Cyan, you've hit the nail on the head.
If you'd use a good external converter, you would hear an immediate and dramatic improvement in sound quality. You will hear it on a single track, and its get to be a bigger and bigger difference once you start layering tracks. Playing a keyboard through a good converter will blow your mind.
Clock accuracy is a misunderstood thing in digital sound. Most people, even pro's, haven't quite got to grips with the fact that a clock effects the sound, and that a low quality clocks cause most of the synchronisation problems in digital audio. I think this is because its a synchronisation clock - and somehow people do not make the connection between that and audio.
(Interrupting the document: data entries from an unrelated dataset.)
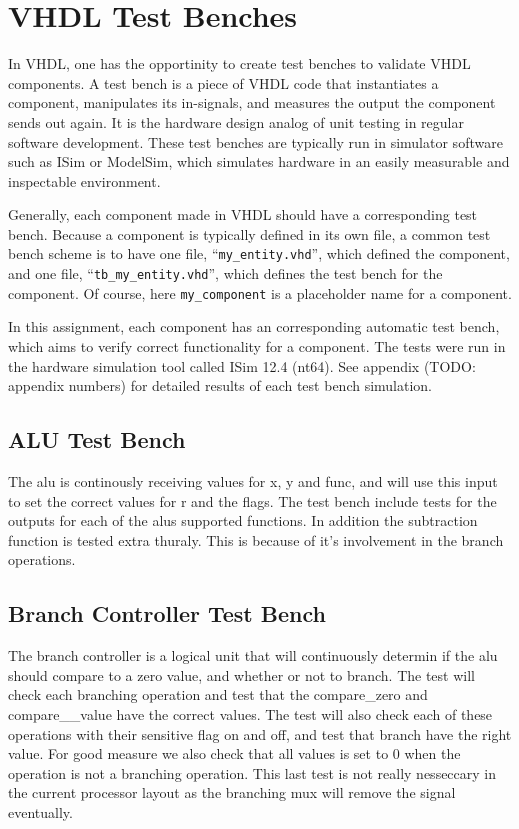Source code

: \section{VHDL Test Benches}

In VHDL, one has the opportinity to create test benches to validate VHDL components.
A test bench is a piece of VHDL code that instantiates a component, manipulates its in-signals, and measures the output the component sends out again.
It is the hardware design analog of unit testing in regular software development.
These test benches are typically run in simulator software such as ISim or ModelSim, which simulates hardware in an easily measurable and inspectable environment.

Generally, each component made in VHDL should have a corresponding test bench.
Because a component is typically defined in its own file, a common test bench scheme is to have one file, ``\texttt{my\_entity.vhd}'', which defined the component, and one file, ``\texttt{tb\_my\_entity.vhd}'', which defines the test bench for the component.
Of course, here \texttt{my\_component} is a placeholder name for a component.

In this assignment, each component has an corresponding automatic test bench, which aims to verify correct functionality for a component.
The tests were run in the hardware simulation tool called ISim 12.4 (nt64).
See appendix (TODO: appendix numbers) for detailed results of each test bench simulation.

\subsection{ALU Test Bench}

The alu is continously receiving values for x, y and func, and will use this input to set the correct values for r and the flags.
The test bench include tests for the outputs for each of the alus supported functions.
In addition the subtraction function is tested extra thuraly.
This is because of it's involvement in the branch operations.

\subsection{Branch Controller Test Bench}

The branch controller is a logical unit that will continuously determin if the alu should compare to a zero value, and whether or not to branch.
The test will check each branching operation and test that the compare\_zero and compare_\zero\_value have the correct values.
The test will also check each of these operations with their sensitive flag on and off, and test that branch have the right value.
For good measure we also check that all values is set to 0 when the operation is not a branching operation.
This last test is not really nesseccary in the current processor layout as the branching mux will remove the signal eventually.

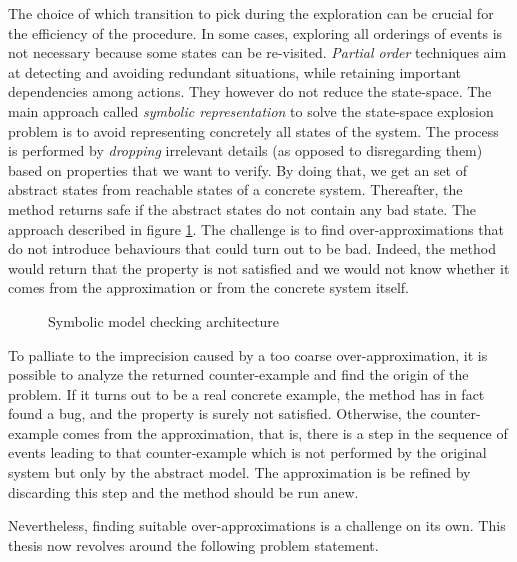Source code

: The choice of which transition to pick during the exploration can be
crucial for the efficiency of the procedure. In some cases, exploring all orderings of events is not necessary because some states can be re-visited. \emph{Partial order} techniques aim at detecting and avoiding
redundant situations, while retaining important dependencies among
actions. They however do not reduce the state-space. The main approach called \emph{symbolic
  representation}  to solve the state-space explosion problem is to avoid representing concretely all states of the system. The process is performed by \emph{dropping} irrelevant
details (as opposed to disregarding them) based on properties that we want to verify. By doing that, we get an set of abstract states from reachable states of a concrete system. Thereafter, the method returns safe if the abstract states do not contain any bad state. The approach described in figure \ref{symbolicmodelchecking}.  %
%
The challenge is to find over-approximations that do not introduce
behaviours that could turn out to be bad. Indeed, the method would
return that the property is not satisfied and we would not know
whether it comes from the approximation or from the concrete system
itself. %
                                   


\vspace{1cm}
\begin{figure}[h]
  \centering
  \vspace{0.3cm}
\caption{Symbolic model checking architecture }	
\label{symbolicmodelchecking}
\end{figure}
\vspace{1cm}

To palliate to the imprecision caused by a too coarse
over-approximation, it is possible to analyze the returned
counter-example and find the origin of the problem. If it turns out to
be a real concrete example, the method has in fact found a bug, and
the property is surely not satisfied. Otherwise, the counter-example
comes from the approximation, that is, there is a step in the sequence
of events leading to that counter-example which is not performed by
the original system but only by the abstract model. The approximation
is be refined by discarding this step and the method should be run
anew.

Nevertheless, finding suitable over-approximations is a challenge on
its own. %
This thesis now revolves around the following problem statement.
%
%
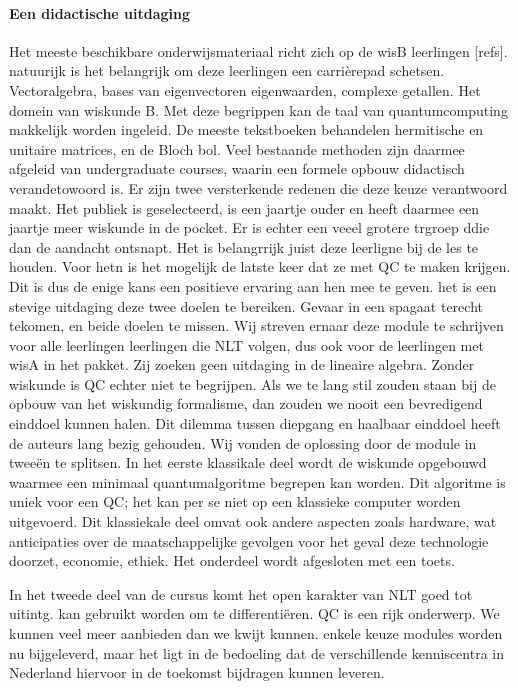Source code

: \documentclass[../../main.tex]{subfiles}
\begin{document}
\paragraph{Een didactische uitdaging} Het meeste beschikbare onderwijsmateriaal richt zich op de wisB leerlingen [refs]. natuurijk is het belangrijk om deze leerlingen  een carri\`erepad schetsen. Vectoralgebra, bases van eigenvectoren eigenwaarden, complexe getallen. Het domein van wiskunde B. Met deze begrippen kan de taal van quantumcomputing makkelijk worden ingeleid. De meeste tekstboeken behandelen hermitische en unitaire matrices, en de Bloch bol. Veel bestaande methoden zijn daarmee afgeleid van undergraduate courses, waarin een formele opbouw didactisch verandetowoord is. Er zijn twee versterkende redenen die deze keuze verantwoord maakt. Het publiek is geselecteerd, is een jaartje ouder en heeft daarmee een jaartje meer wiskunde in de pocket. Er is echter een veeel grotere trgroep ddie dan de aandacht ontsnapt. Het is belangrrijk juist deze leerligne bij de les te houden. Voor hetn is het mogelijk de latste keer dat ze met QC te maken krijgen. Dit is dus de enige kans een positieve ervaring aan hen mee te geven.
het is een stevige uitdaging deze twee doelen te bereiken. Gevaar in een spagaat terecht tekomen, en beide doelen te missen.
Wij streven ernaar deze module te schrijven voor alle leerlingen leerlingen die NLT volgen, dus ook voor de leerlingen met wisA in het pakket. Zij zoeken geen uitdaging in de lineaire algebra. Zonder wiskunde is QC echter niet te begrijpen. Als we te lang stil zouden staan bij de opbouw van het wiskundig formalisme, dan zouden we nooit een bevredigend einddoel kunnen halen. Dit dilemma tussen diepgang en haalbaar einddoel heeft de auteurs lang bezig gehouden. Wij vonden de oplossing door de module in twee\"en te splitsen. In het eerste klassikale deel wordt de wiskunde opgebouwd waarmee een minimaal quantumalgoritme begrepen kan worden. Dit algoritme is uniek voor een QC; het kan per se niet op een klassieke computer worden uitgevoerd. Dit klassiekale deel omvat ook andere aspecten zoals hardware, wat anticipaties over de maatschappelijke gevolgen voor het geval deze technologie doorzet, economie, ethiek. Het onderdeel wordt afgesloten met een toets. 
 


In het tweede deel van de cursus komt het open karakter van NLT goed tot uitintg.  kan gebruikt worden om te differenti\"eren. QC is een rijk onderwerp. We kunnen veel meer aanbieden dan we kwijt kunnen. enkele keuze modules worden nu bijgeleverd, maar het ligt in de bedoeling dat de verschillende kenniscentra in Nederland hiervoor in de toekomst bijdragen kunnen leveren.
\end{document}
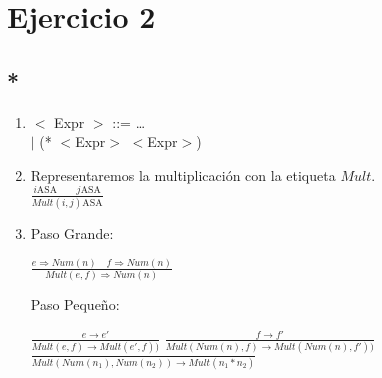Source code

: \documentclass{article}
\begin{document}
\section*{Ejercicio 2}

\subsection*{*}
\begin{enumerate}[label = (\alph*)]
    \item $<$ Expr $>$ ::= \ldots \\
          $|$  (* $<$Expr$>$ $<$Expr$>$)

    \item Representaremos la multiplicación con la etiqueta $Mult$.\\
    $\frac{i\text{ASA}\qquad j\text{ASA}}{Mult(i,j)\text{ASA}}$
    
    \item Paso Grande: \begin{center}
        $\frac{e\Rightarrow Num(n)\quad f\Rightarrow Num(n)}{Mult(e,f)\Rightarrow Num(n)}$
    \end{center}

    Paso Pequeño: \begin{center}
        $\frac{e\rightarrow e'}{Mult(e,f)\rightarrow Mult(e',f))}$
        $\frac{f\rightarrow f'}{Mult(Num(n),f)\rightarrow Mult(Num(n),f'))}$
        $\frac{}{Mult(Num(n_1),Num(n_2))\rightarrow Mult(n_1*n_2)}$
    \end{center}
\end{enumerate}
\end{document}
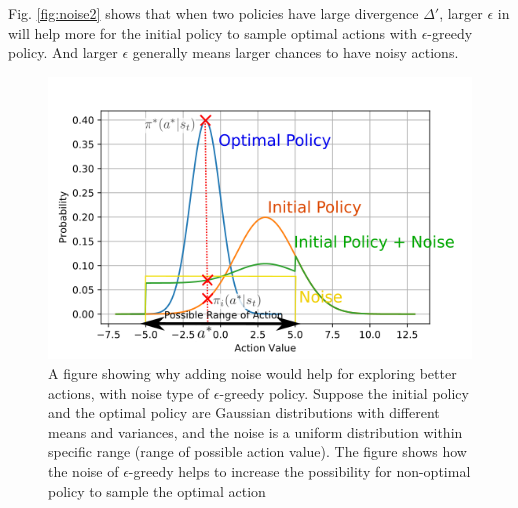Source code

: \documentclass{article}
\begin{document}
Fig. \ref{fig:noise2} shows that when two policies have large divergence $\Delta'$, larger $\epsilon$ in will help more for the initial policy to sample optimal actions with $\epsilon$-greedy policy. And larger $\epsilon$ generally means larger chances to have noisy actions.
\begin{figure}[htbp]
	\centering
	\includegraphics[scale=0.8]{img/noise2.png}
	\caption{A figure showing why adding noise would help for exploring better actions, with noise type of $\epsilon$-greedy policy. Suppose the initial policy and the optimal policy are Gaussian distributions with different means and variances, and the noise is a uniform distribution within specific range (range of possible action value). The figure shows how the noise of $\epsilon$-greedy helps to increase the possibility for non-optimal policy to sample the optimal action }
	\label{fig:noise}
\end{figure}
\end{document}
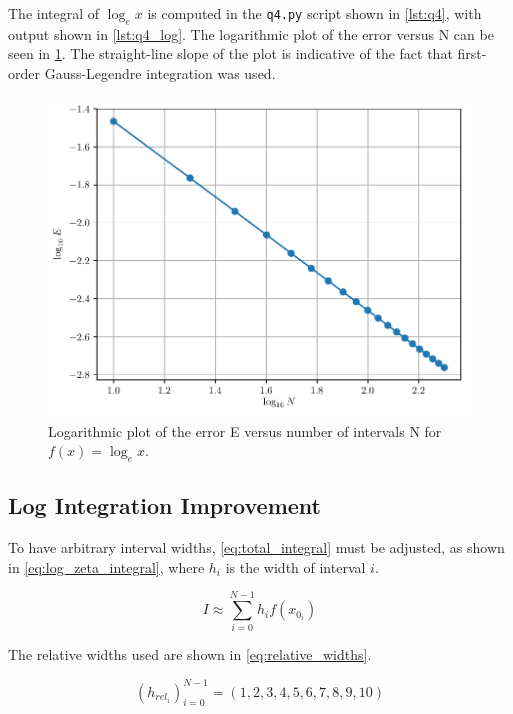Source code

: \documentclass[a4paper,titlepage]{article}
\newcommand{\code}[1]{\texttt{#1}}
\begin{document}
	The integral of $\log_e x$ is computed in the \code{q4.py} script shown in \cref{lst:q4}, with output shown in \cref{lst:q4_log}. The logarithmic plot of the error versus N can be seen in \cref{fig:q4b}. The straight-line slope of the plot is indicative of the fact that first-order Gauss-Legendre integration was used.
	
	\begin{figure}[!htb]
		\centering
		\includegraphics[width=\columnwidth]{plots/q4b.pdf}
		\caption
		{Logarithmic plot of the error E versus number of intervals N for $f(x) = \log_e x$.}
		\label{fig:q4b}
	\end{figure}
	
	\subsection{Log Integration Improvement}
	
	To have arbitrary interval widths, \cref{eq:total_integral} must be adjusted, as shown in \cref{eq:log_zeta_integral}, where $h_i$ is the width of interval $i$.
	
	\begin{equation} \label{eq:log_zeta_integral}
		I \approx \sum_{i=0}^{N-1} h_i f(x_{0_i}) 
	\end{equation}
	
	The relative widths used are shown in \cref{eq:relative_widths}.
	
	\begin{equation} \label{eq:relative_widths}
		(h_{rel_i})_{i=0}^{N-1} = (1, 2, 3, 4, 5, 6, 7, 8, 9, 10)
	\end{equation}
	
\end{document}

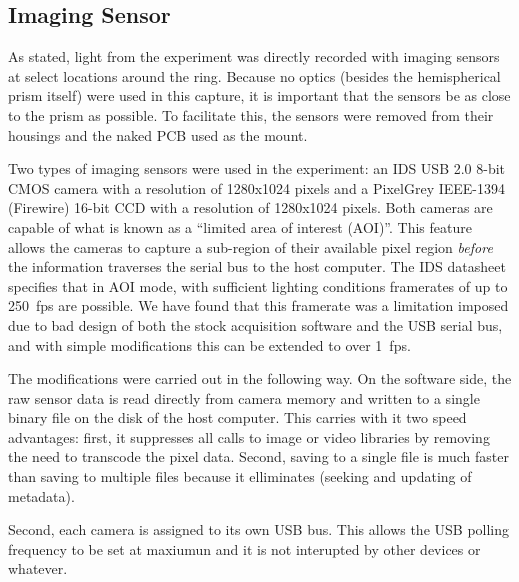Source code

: \subsection{Imaging Sensor}
As stated, light from the experiment was directly recorded with imaging
sensors at select locations around the ring.  Because no optics (besides
the hemispherical prism itself) were used in this capture, it is important
that the sensors be as close to the prism as possible.  To facilitate this,
the sensors were removed from their housings and the naked PCB used as the
mount.

Two types of imaging sensors were used in the experiment: an IDS USB 2.0
8-bit CMOS camera with a resolution of 1280x1024 pixels and a PixelGrey
IEEE-1394 (Firewire) 16-bit CCD  with a resolution of 1280x1024 pixels.
Both cameras are capable of what is known as a ``limited area of interest
(AOI)''.  This feature allows the cameras to capture a sub-region of their
available pixel region \textit{before} the information traverses the serial
bus to the host computer.  The IDS datasheet specifies that in AOI mode,
with sufficient lighting conditions framerates of up to \SI{250}{fps} are
possible.  We have found that this framerate was a limitation imposed due
to bad design of both the stock acquisition software and the USB serial
bus, and with simple modifications this can be extended to over \SI{1}{fps}.

The modifications were carried out in the following way.  On the software
side, the raw sensor data is read directly from camera memory and written
to a single binary file on the disk of the host computer.  This carries
with it two speed advantages: first, it suppresses all calls to image or
video libraries by removing the need to transcode the pixel data.  Second,
saving to a single file is much faster than saving to multiple files
because it elliminates (seeking and updating of metadata).

Second, each camera is assigned to its own USB bus.  This allows the USB
polling frequency to be set at maxiumun and it is not interupted by other
devices or whatever.

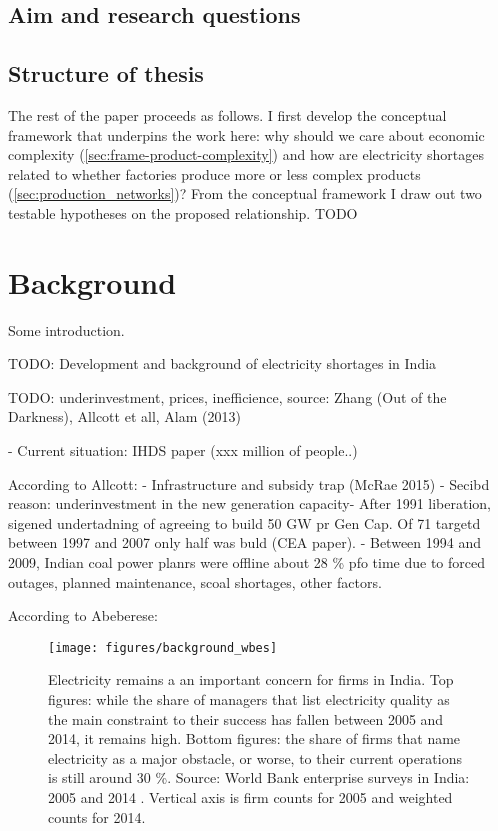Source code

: \documentclass[11pt]{article}
\begin{document}
\subsection{Aim and research questions}%
\label{sub:aim_and_research_questions}

\subsection{Structure of thesis}%
\label{sub:structure_of_thesis}

The rest of the paper proceeds as follows. I first develop the conceptual framework that underpins the work here: why should we care about economic complexity (\ref{sec:frame-product-complexity}) and how are electricity shortages related to whether factories produce more or less complex products (\ref{sec:production_networks})? From the conceptual framework I draw out two testable hypotheses on the proposed relationship. TODO

\newpage
\section{Background}%
\label{sec:background}

Some introduction.


TODO: Development and background of electricity shortages in India


TODO: underinvestment, prices, inefficience, source: Zhang (Out of the Darkness), Allcott et all, Alam (2013)

- Current situation:
IHDS paper (xxx million of people..)



According to Allcott:
- Infrastructure and subsidy trap (McRae 2015)
- Secibd reason: underinvestment in the new generation capacity- After 1991 liberation, sigened undertadning of agreeing to build 50 GW pr Gen Cap. Of 71 targetd between 1997 and 2007 only half was buld (CEA paper).
- Between 1994 and 2009, Indian coal power planrs were offline about 28 \% pfo time due to forced outages, planned maintenance, scoal shortages, other factors. 

According to Abeberese:


\begin{figure}[htpb]
	\centering
	\texttt{[image: figures/background\_wbes]}
	\caption{Electricity remains a an important concern for firms in India. Top figures: while the share of managers that list electricity quality as the main constraint to their success has fallen between 2005 and 2014, it remains high. Bottom figures: the share of firms that name electricity as a major obstacle, or worse, to their current operations is still around 30 \%. Source: World Bank enterprise surveys in India: 2005 and 2014 \citep{world_bank_enterprise_2020-2,world_bank_enterprise_2020-1}. Vertical axis is firm counts for 2005 and weighted counts for 2014.}
	\label{fig:biggest_obstacle}
\end{figure}
\end{document}
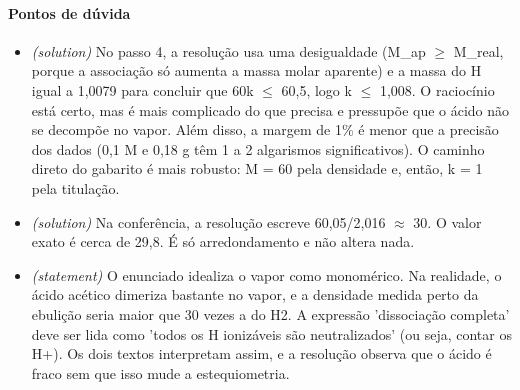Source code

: \documentclass{article}%
\begin{document}
\paragraph{Pontos de dúvida}%
\begin{itemize}%
\item%
\textit{(solution)} No passo 4, a resolução usa uma desigualdade (M\_ap $\geq$ M\_real, porque a associação só aumenta a massa molar aparente) e a massa do H igual a 1,0079 para concluir que 60k $\leq$ 60,5, logo k $\leq$ 1,008. O raciocínio está certo, mas é mais complicado do que precisa e pressupõe que o ácido não se decompõe no vapor. Além disso, a margem de 1\% é menor que a precisão dos dados (0,1 M e 0,18 g têm 1 a 2 algarismos significativos). O caminho direto do gabarito é mais robusto: M = 60 pela densidade e, então, k = 1 pela titulação.%
\item%
\textit{(solution)} Na conferência, a resolução escreve 60,05/2,016 $\approx$ 30. O valor exato é cerca de 29,8. É só arredondamento e não altera nada.%
\item%
\textit{(statement)} O enunciado idealiza o vapor como monomérico. Na realidade, o ácido acético dimeriza bastante no vapor, e a densidade medida perto da ebulição seria maior que 30 vezes a do H2. A expressão 'dissociação completa' deve ser lida como 'todos os H ionizáveis são neutralizados' (ou seja, contar os H+). Os dois textos interpretam assim, e a resolução observa que o ácido é fraco sem que isso mude a estequiometria.%
\end{itemize}%
\end{document}
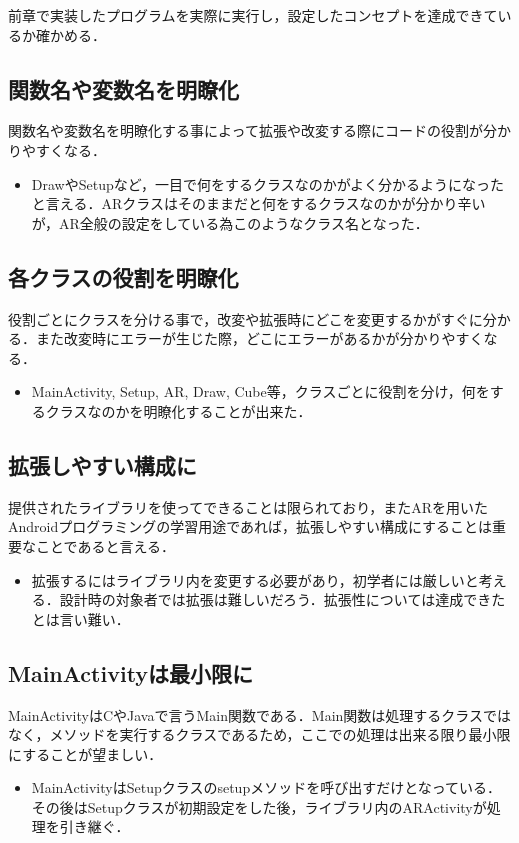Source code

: 前章で実装したプログラムを実際に実行し，設定したコンセプトを達成できているか確かめる．
\vspace{5pt}
\subsection{関数名や変数名を明瞭化}
関数名や変数名を明瞭化する事によって拡張や改変する際にコードの役割が分かりやすくなる．
\begin{itemize}
	\item DrawやSetupなど，一目で何をするクラスなのかがよく分かるようになったと言える．ARクラスはそのままだと何をするクラスなのかが分かり辛いが，AR全般の設定をしている為このようなクラス名となった．
\end{itemize}
\vspace{5pt}
\subsection{各クラスの役割を明瞭化}
役割ごとにクラスを分ける事で，改変や拡張時にどこを変更するかがすぐに分かる．また改変時にエラーが生じた際，どこにエラーがあるかが分かりやすくなる．
\begin{itemize}
	\item MainActivity, Setup, AR, Draw, Cube等，クラスごとに役割を分け，何をするクラスなのかを明瞭化することが出来た．
\end{itemize}
\vspace{5pt}
\subsection{拡張しやすい構成に}
提供されたライブラリを使ってできることは限られており，またARを用いたAndroidプログラミングの学習用途であれば，拡張しやすい構成にすることは重要なことであると言える．
\begin{itemize}
	\item 拡張するにはライブラリ内を変更する必要があり，初学者には厳しいと考える．設計時の対象者では拡張は難しいだろう．拡張性については達成できたとは言い難い．
\end{itemize}
\vspace{5pt}
\subsection{MainActivityは最小限に}
MainActivityはCやJavaで言うMain関数である．Main関数は処理するクラスではなく，メソッドを実行するクラスであるため，ここでの処理は出来る限り最小限にすることが望ましい．
\begin{itemize}
	\item MainActivityはSetupクラスのsetupメソッドを呼び出すだけとなっている．その後はSetupクラスが初期設定をした後，ライブラリ内のARActivityが処理を引き継ぐ．
\end{itemize}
To put it very simple, digital audio is a data stream, and the data has to be kept in the right place, all the time. When you're tacking, when you play-back. That is the clock's responsibility. Of case, this data stream is converted back to analogue audio for you to hear it, but if the clock does not do its job accurately, you can lose a bit here and a bit there, reducing the quality. Multiply that by 5, 10, 20 or more tracks........... and you'll get the picture.
In the post production world this has been understood for some time already, as they don't just have to sync sound, but sound to picture with sample accuracy. Add to that that some post houses have between 10 and 20 mixing rooms in one building, all working through one central machine room, where everything has to run to perfection. That is the reason why Studio Synchronisation Clocks currently on the market are expensive (between 1,5 and 2.000 - which is cheap considering their importance and the job they do). I think this will soon change, with clocks being developed for DAW's especially. This would solve multiple problems in one swoop for anyone using DAW's.
That's the simple description, if you like I could post a more technical one in the future.